Bob et Jean-Michel reviennent en forme après des vacances bien méritées ! Et comme tous les ans, c’est avec la rentrée littéraire qu’on se retrouve… Pour se faire un peu plaisir avant de retourner sur les bancs de l’école, on vous propose de rester un peu en vacances avec ce premier roman qui explose de drôlerie comme un feu d’artifice !

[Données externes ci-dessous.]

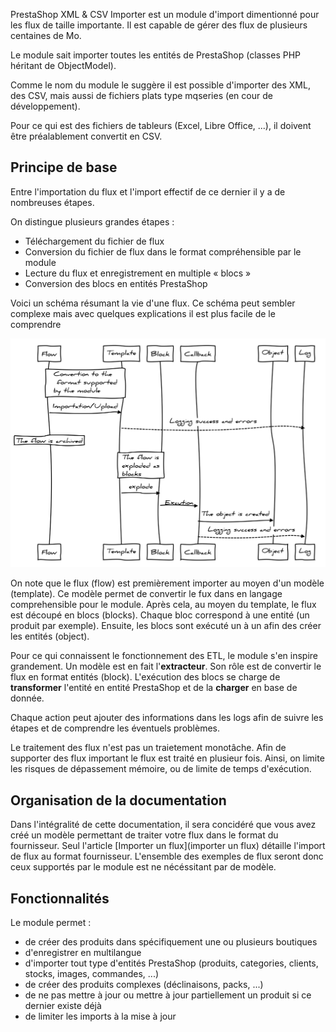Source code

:PrestaShop XML & CSV Importer est un module d'import dimentionné pour les flux de taille importante.
Il est capable de gérer des flux de plusieurs centaines de Mo.

Le module sait importer toutes les entités de PrestaShop (classes PHP héritant de ObjectModel).

Comme le nom du module le suggère il est possible d'importer des XML, des CSV, mais aussi de fichiers plats type mqseries (en cour de développement).

Pour ce qui est des fichiers de tableurs (Excel, Libre Office, ...), il doivent être préalablement convertit en CSV.

## Principe de base

Entre l'importation du flux et l'import effectif de ce dernier il y a de nombreuses étapes.

On distingue plusieurs grandes étapes :
- Téléchargement du fichier de flux
- Conversion du fichier de flux dans le format compréhensible par le module
- Lecture du flux et enregistrement en multiple « blocs »
- Conversion des blocs en entités PrestaShop


Voici un schéma résumant la vie d'une flux. Ce schéma peut sembler complexe mais avec quelques explications il est plus facile de le comprendre

![La vie d'un flux](diagram.svg)

On note que le flux (flow) est premièrement importer au moyen d'un modèle (template). Ce modèle permet de convertir le fux dans en langage comprehensible pour le module. Après cela, au moyen du template, le flux est découpé en blocs (blocks). Chaque bloc correspond à une entité (un produit par exemple). Ensuite, les blocs sont exécuté un à un afin des créer les entités (object).

Pour ce qui connaissent le fonctionnement des ETL, le module s'en inspire grandement. Un modèle est en fait l'**extracteur**. Son rôle est de convertir le flux en format entités (block). L'exécution des blocs se charge de **transformer** l'entité en entité PrestaShop et de la **charger** en base de donnée.

Chaque action peut ajouter des informations dans les logs afin de suivre les étapes et de comprendre les éventuels problèmes.

Le traitement des flux n'est pas un traietement monotâche. Afin de supporter des flux important le flux est traité en plusieur fois. Ainsi, on limite les risques de dépassement mémoire, ou de limite de temps d'exécution.

## Organisation de la documentation

Dans l'intégralité de cette documentation, il sera concidéré que vous avez créé un modèle permettant de traiter votre flux dans le format du fournisseur. Seul l'article [Importer un flux](importer un flux) détaille l'import de flux au format fournisseur. L'ensemble des exemples de flux seront donc ceux supportés par le module est ne nécéssitant par de modèle.

## Fonctionnalités

Le module permet :
- de créer des produits dans spécifiquement une ou plusieurs boutiques
- d'enregistrer en multilangue
- d'importer tout type d'entités PrestaShop (produits, categories, clients, stocks, images, commandes, ...)
- de créer des produits complexes (déclinaisons, packs, ...)
- de ne pas mettre à jour ou mettre à jour partiellement un produit si ce dernier existe déjà
- de limiter les imports à la mise à jour
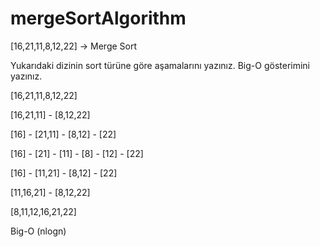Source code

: # mergeSortAlgorithm


[16,21,11,8,12,22] -> Merge Sort

Yukarıdaki dizinin sort türüne göre aşamalarını yazınız.
Big-O gösterimini yazınız.

[16,21,11,8,12,22]

[16,21,11] - [8,12,22]

[16] - [21,11] - [8,12] - [22]

[16] - [21] - [11] - [8] - [12] - [22]

[16] - [11,21] - [8,12] - [22]

[11,16,21] - [8,12,22]

[8,11,12,16,21,22]


Big-O (nlogn)

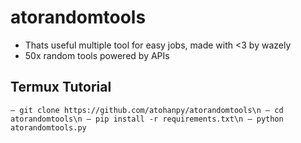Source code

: # atorandomtools
- Thats useful multiple tool for easy jobs, made with <3 by wazely
- 50x random tools powered by APIs

## Termux Tutorial
`— git clone https://github.com/atohanpy/atorandomtools\n
— cd atorandomtools\n
— pip install -r requirements.txt\n
— python atorandomtools.py`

9782848659985,0-4372232Un prénom de protège-slip, un nom de pâtisserie allemande (qu’on peut aussi déformer pour en faire le petit nom d’une partie de l’anatomie humaine), un œil qui part en vrille et un père taxidermiste qui l’emmène au lycée dans une voiture customisée à la fourrure ? Oui, il s’agit bien de Vania Strudel, 15 ans, présidente du club très fermé des Minables. Heureusement qu’elle a son meilleur ami Pierre-Rachid pour voir la vie du bon côté… Mais voilà qu’après les vacances d’été, le jeune homme revient beau comme un dieu et, surtout, accompagné d’une horrible petite amie…

★★★★☆

Et quand Vania apprend que cette nouvelle girlfriend n’est autre que sa pire ennemie, cette pouffiasse de Charlotte Kramer, autant vous dire que son monde s’effondre définitivement ! Entre le nouveau prof qui ne lui fait pas de cadeaux, les looses quotidiennes, Pirach (pour Pierre-Rachid) qui s’éloigne peu à peu d’elle, et ses conversations à sens unique avec le vieux monsieur du dessus qu’elle garde parfois, la vie de Vania est HORRIBLE. Jusqu’au jour où elle reçoit un mail anonyme qui lui démontre qu’elle n’est pas qu’une vulgaire fourmi noire et qu’elle pourrait être bien plus que ce qu’elle pense d’elle-même et se démarquer réellement, être une « fourmi rouge ».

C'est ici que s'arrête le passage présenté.